» **WHAT IS REQUIRED**
Could you give the entries back exactly as they stand, minus any pictures?

* * * * *

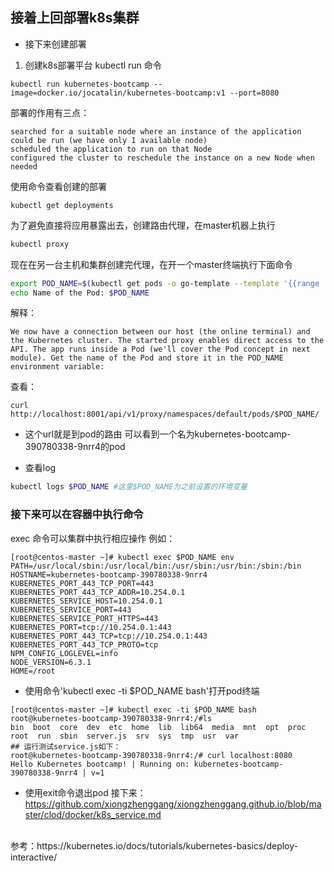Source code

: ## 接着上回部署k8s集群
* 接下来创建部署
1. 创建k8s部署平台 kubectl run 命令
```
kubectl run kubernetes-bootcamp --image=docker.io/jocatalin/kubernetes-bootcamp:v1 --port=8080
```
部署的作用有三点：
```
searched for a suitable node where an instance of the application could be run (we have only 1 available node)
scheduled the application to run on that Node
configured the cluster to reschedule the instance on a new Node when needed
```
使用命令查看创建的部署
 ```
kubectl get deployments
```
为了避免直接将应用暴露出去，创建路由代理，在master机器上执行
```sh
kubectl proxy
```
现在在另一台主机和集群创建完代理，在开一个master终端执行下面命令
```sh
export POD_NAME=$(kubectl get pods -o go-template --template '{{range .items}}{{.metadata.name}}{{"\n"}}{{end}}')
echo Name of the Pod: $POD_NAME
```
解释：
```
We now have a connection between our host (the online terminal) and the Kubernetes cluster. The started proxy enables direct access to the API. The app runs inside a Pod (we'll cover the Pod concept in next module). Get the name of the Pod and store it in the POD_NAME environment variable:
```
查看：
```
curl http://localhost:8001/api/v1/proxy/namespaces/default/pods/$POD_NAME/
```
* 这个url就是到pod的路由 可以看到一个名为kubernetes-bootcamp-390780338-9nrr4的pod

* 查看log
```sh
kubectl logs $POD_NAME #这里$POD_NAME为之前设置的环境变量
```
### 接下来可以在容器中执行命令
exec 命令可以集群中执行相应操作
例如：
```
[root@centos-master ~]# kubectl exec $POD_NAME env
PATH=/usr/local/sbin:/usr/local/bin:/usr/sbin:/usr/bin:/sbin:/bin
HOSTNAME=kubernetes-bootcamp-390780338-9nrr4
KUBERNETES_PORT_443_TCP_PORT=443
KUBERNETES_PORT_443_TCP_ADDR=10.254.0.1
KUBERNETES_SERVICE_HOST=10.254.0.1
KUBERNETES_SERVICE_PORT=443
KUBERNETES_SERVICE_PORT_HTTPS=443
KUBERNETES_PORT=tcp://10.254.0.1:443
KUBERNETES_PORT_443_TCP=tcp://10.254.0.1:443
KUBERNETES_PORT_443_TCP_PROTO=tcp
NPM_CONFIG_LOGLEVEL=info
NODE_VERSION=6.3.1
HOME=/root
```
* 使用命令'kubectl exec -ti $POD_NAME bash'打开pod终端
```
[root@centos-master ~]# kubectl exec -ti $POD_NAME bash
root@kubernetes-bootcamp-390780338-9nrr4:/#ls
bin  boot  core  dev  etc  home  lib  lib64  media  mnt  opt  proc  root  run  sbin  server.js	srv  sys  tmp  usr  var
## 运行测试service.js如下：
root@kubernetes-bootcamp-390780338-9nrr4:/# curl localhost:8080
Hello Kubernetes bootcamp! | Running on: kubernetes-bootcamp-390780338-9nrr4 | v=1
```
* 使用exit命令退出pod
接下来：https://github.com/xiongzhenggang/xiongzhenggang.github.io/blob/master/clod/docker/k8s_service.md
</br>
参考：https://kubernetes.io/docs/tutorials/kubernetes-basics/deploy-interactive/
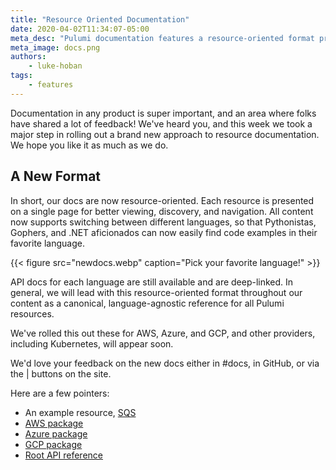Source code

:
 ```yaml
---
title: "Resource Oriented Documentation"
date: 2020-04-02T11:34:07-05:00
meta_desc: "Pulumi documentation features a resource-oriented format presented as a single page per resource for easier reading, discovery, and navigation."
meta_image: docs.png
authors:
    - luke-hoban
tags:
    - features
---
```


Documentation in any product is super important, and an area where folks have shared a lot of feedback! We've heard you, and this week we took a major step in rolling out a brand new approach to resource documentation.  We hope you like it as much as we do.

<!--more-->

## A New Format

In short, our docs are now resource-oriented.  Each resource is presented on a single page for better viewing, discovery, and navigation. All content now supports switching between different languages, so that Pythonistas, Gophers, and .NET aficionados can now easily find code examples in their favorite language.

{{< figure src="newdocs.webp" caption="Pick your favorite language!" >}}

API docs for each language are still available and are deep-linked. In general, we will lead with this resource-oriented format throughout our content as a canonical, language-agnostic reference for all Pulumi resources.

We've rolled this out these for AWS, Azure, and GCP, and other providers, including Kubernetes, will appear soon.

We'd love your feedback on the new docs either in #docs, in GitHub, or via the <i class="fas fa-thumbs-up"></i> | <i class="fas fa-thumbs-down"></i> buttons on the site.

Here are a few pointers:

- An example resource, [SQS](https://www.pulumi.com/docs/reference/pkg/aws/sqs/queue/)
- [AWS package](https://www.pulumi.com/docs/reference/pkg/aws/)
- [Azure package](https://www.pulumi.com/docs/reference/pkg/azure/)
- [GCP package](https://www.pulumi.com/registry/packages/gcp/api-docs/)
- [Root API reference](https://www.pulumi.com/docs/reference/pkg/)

* * * * *

» **EXERCISE SOLUTION**
Source code

: ## 接着上回部署k8s集群
* 接下来创建部署
1. 创建k8s部署平台 kubectl run 命令
```
kubectl run kubernetes-bootcamp --image=docker.io/jocatalin/kubernetes-bootcamp:v1 --port=8080
```
部署的作用有三点：
```
searched for a suitable node where an instance of the application could be run (we have only 1 available node)
scheduled the application to run on that Node
configured the cluster to reschedule the instance on a new Node when needed
```
使用命令查看创建的部署
 ```
kubectl get deployments
```
为了避免直接将应用暴露出去，创建路由代理，在master机器上执行
```sh
kubectl proxy
```
现在在另一台主机和集群创建完代理，在开一个master终端执行下面命令
```sh
export POD_NAME=$(kubectl get pods -o go-template --template '{{range .items}}{{.metadata.name}}{{"\n"}}{{end}}')
echo Name of the Pod: $POD_NAME
```
解释：
```
We now have a connection between our host (the online terminal) and the Kubernetes cluster. The started proxy enables direct access to the API. The app runs inside a Pod (we'll cover the Pod concept in next module). Get the name of the Pod and store it in the POD_NAME environment variable:
```
查看：
```
curl http://localhost:8001/api/v1/proxy/namespaces/default/pods/$POD_NAME/
```
* 这个url就是到pod的路由 可以看到一个名为kubernetes-bootcamp-390780338-9nrr4的pod

* 查看log
```sh
kubectl logs $POD_NAME #这里$POD_NAME为之前设置的环境变量
```
### 接下来可以在容器中执行命令
exec 命令可以集群中执行相应操作
例如：
```
[root@centos-master ~]# kubectl exec $POD_NAME env
PATH=/usr/local/sbin:/usr/local/bin:/usr/sbin:/usr/bin:/sbin:/bin
HOSTNAME=kubernetes-bootcamp-390780338-9nrr4
KUBERNETES_PORT_443_TCP_PORT=443
KUBERNETES_PORT_443_TCP_ADDR=10.254.0.1
KUBERNETES_SERVICE_HOST=10.254.0.1
KUBERNETES_SERVICE_PORT=443
KUBERNETES_SERVICE_PORT_HTTPS=443
KUBERNETES_PORT=tcp://10.254.0.1:443
KUBERNETES_PORT_443_TCP=tcp://10.254.0.1:443
KUBERNETES_PORT_443_TCP_PROTO=tcp
NPM_CONFIG_LOGLEVEL=info
NODE_VERSION=6.3.1
HOME=/root
```
* 使用命令'kubectl exec -ti $POD_NAME bash'打开pod终端
```
[root@centos-master ~]# kubectl exec -ti $POD_NAME bash
root@kubernetes-bootcamp-390780338-9nrr4:/#ls
bin  boot  core  dev  etc  home  lib  lib64  media  mnt  opt  proc  root  run  sbin  server.js	srv  sys  tmp  usr  var
## 运行测试service.js如下：
root@kubernetes-bootcamp-390780338-9nrr4:/# curl localhost:8080
Hello Kubernetes bootcamp! | Running on: kubernetes-bootcamp-390780338-9nrr4 | v=1
```
* 使用exit命令退出pod
接下来：https://github.com/xiongzhenggang/xiongzhenggang.github.io/blob/master/clod/docker/k8s_service.md
</br>
参考：https://kubernetes.io/docs/tutorials/kubernetes-basics/deploy-interactive/
Source code

:
 ```yaml
---
title: "Resource Oriented Documentation"
date: 2020-04-02T11:34:07-05:00
meta_desc: "Pulumi documentation features a resource-oriented format presented as a single page per resource for easier reading, discovery, and navigation."
meta_image: docs.png
authors:
    - luke-hoban
tags:
    - features
---
```


Documentation in any product is super important, and an area where folks have shared a lot of feedback! We've heard you, and this week we took a major step in rolling out a brand new approach to resource documentation.  We hope you like it as much as we do.

<!--more-->

## A New Format

In short, our docs are now resource-oriented.  Each resource is presented on a single page for better viewing, discovery, and navigation. All content now supports switching between different languages, so that Pythonistas, Gophers, and .NET aficionados can now easily find code examples in their favorite language.

{{< figure src="newdocs.webp" caption="Pick your favorite language!" >}}

API docs for each language are still available and are deep-linked. In general, we will lead with this resource-oriented format throughout our content as a canonical, language-agnostic reference for all Pulumi resources.

We've rolled this out these for AWS, Azure, and GCP, and other providers, including Kubernetes, will appear soon.

We'd love your feedback on the new docs either in #docs, in GitHub, or via the <i class="fas fa-thumbs-up"></i> | <i class="fas fa-thumbs-down"></i> buttons on the site.

Here are a few pointers:

- An example resource, [SQS](https://www.pulumi.com/docs/reference/pkg/aws/sqs/queue/)
- [AWS package](https://www.pulumi.com/docs/reference/pkg/aws/)
- [Azure package](https://www.pulumi.com/docs/reference/pkg/azure/)
- [GCP package](https://www.pulumi.com/registry/packages/gcp/api-docs/)
- [Root API reference](https://www.pulumi.com/docs/reference/pkg/)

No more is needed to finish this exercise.